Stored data
◆ ◆ ◆ ◆ ◆ ◆ ◆

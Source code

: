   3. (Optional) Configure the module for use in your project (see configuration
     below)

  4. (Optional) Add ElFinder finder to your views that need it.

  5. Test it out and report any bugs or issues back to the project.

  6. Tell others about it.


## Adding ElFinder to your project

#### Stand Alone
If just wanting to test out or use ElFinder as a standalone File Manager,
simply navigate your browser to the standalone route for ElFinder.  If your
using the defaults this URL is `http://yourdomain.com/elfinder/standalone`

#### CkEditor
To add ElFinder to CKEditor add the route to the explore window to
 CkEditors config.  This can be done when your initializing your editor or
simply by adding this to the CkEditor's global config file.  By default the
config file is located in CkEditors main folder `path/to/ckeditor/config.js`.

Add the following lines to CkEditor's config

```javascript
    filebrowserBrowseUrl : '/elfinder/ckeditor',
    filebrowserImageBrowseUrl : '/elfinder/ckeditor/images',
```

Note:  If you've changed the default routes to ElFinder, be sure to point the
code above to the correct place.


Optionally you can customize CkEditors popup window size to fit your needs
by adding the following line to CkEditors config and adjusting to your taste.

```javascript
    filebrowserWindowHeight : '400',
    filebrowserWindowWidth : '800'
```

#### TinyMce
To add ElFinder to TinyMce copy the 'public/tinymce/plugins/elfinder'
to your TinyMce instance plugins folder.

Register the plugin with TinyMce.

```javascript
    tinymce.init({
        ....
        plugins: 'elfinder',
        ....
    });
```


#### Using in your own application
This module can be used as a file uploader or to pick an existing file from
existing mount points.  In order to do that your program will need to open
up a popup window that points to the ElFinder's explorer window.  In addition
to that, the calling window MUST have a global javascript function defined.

◆ ◆ ◆ ◆ ◆ ◆ ◆

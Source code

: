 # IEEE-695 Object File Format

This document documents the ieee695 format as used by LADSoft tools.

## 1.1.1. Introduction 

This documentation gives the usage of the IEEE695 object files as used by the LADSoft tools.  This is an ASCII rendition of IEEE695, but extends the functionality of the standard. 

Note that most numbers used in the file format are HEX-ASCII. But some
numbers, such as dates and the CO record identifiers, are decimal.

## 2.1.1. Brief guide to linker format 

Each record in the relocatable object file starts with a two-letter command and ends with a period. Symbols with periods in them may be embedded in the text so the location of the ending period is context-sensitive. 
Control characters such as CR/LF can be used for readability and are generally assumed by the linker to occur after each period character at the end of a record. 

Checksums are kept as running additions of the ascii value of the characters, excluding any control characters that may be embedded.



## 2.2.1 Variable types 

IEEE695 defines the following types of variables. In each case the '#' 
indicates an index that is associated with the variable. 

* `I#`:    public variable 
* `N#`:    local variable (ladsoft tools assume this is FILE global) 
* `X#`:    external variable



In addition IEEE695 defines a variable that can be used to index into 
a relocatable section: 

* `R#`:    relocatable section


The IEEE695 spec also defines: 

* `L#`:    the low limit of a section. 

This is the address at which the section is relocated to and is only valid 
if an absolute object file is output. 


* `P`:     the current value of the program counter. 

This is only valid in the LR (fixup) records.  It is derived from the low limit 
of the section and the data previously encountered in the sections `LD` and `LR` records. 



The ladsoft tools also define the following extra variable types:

◆ ◆ ◆ ◆ ◆ ◆ ◆

▶ _YOUR TASK_
Lines in the data that hold "such" must be located and copied.

▶ _ANSWER BELOW_
numbers, such as dates and the CO record identifiers, are decimal.
Control characters such as CR/LF can be used for readability and are generally assumed by the linker to occur after each period character at the end of a record. 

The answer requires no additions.